What is miRNA (micro-RNA) and what is its role?
miRNA is a small RNA molecule that is part of RNA interference. It regulates gene expression post-transcriptionally by associating with the RISC protein complex, which binds to the 3' UTR of target mRNA. If the match is perfect, the complex cleaves the mRNA, silencing gene expression.
What is RNA interference (RNAi)?
A post-transcriptional gene regulation mechanism in which small RNA molecules (like miRNA) guide protein complexes to degrade or block translation of target mRNA sequences.
What is a proto-oncogene?
An unmutated gene in normal cells that stimulates cell division. They are expressed in balance with tumor suppressor genes to regulate normal cell growth.
What is an oncogene?
A mutated proto-oncogene that causes overactivity in cell division, potentially leading to cancer. Proto-oncogene → oncogene via mutation.
What is a tumor suppressor gene?
An unmutated gene that inhibits cell division. It acts as a brake on cell growth. Both alleles must be mutated/inactivated for the gene to lose its inhibitory function (two-hit hypothesis).
Why must both alleles of a tumor suppressor gene be mutated to cause cancer?
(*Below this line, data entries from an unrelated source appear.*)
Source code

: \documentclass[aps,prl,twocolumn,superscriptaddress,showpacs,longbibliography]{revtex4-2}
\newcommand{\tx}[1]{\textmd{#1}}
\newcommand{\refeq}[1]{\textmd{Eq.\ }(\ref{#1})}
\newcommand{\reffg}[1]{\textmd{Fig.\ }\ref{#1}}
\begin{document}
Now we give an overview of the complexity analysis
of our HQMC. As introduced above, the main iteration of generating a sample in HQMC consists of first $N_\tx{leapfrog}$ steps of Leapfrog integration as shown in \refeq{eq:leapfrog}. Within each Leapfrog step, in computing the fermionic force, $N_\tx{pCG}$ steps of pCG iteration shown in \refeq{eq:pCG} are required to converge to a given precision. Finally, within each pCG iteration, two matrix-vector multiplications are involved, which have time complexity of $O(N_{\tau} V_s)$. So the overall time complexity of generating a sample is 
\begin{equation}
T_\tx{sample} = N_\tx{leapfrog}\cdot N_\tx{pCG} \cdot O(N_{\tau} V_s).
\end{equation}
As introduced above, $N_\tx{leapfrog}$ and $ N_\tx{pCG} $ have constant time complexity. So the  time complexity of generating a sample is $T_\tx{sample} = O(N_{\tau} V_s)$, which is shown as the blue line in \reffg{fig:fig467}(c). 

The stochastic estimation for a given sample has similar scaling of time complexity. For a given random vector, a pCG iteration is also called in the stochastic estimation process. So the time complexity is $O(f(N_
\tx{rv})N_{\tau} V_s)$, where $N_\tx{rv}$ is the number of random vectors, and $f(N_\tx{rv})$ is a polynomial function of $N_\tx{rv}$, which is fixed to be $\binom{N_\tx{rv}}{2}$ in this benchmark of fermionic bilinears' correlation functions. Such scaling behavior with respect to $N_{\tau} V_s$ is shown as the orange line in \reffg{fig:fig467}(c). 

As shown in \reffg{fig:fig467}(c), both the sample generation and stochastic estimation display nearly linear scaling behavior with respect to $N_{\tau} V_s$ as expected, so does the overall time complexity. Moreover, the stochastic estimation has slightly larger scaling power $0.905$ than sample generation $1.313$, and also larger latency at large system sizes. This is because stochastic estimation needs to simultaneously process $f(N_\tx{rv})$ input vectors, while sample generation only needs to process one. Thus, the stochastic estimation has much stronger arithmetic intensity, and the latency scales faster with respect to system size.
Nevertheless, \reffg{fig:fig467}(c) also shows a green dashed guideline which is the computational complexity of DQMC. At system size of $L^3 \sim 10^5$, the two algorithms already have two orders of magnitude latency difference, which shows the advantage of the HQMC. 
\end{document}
Because one functional copy is sufficient to inhibit cell division. Both copies must be lost for the tumor-suppressive function to be eliminated.
How do oncogenes and tumor suppressor genes both lead to cancer, and how do they differ?
Oncogenes cause cancer by being overactive (too much stimulation of division). Mutated tumor suppressor genes cause cancer by losing inhibition (not enough braking of division). Both result in uncontrolled cell growth, but through opposite mechanisms.
What is the difference between hereditary and sporadic cancer?
Hereditary cancers run in families and are due to inherited mutations in tumor suppressor genes or proto-oncogenes. Sporadic cancers are not inherited and result from new (somatic) mutations in those same genes.
What are driver mutations in cancer?
Mutations that directly drive tumor formation and progression — they provide a growth advantage to cancer cells.
What are passenger mutations in cancer?
Mutations present in tumor cells that have no effect on cancer progression — they are "along for the ride" but do not contribute to tumor growth.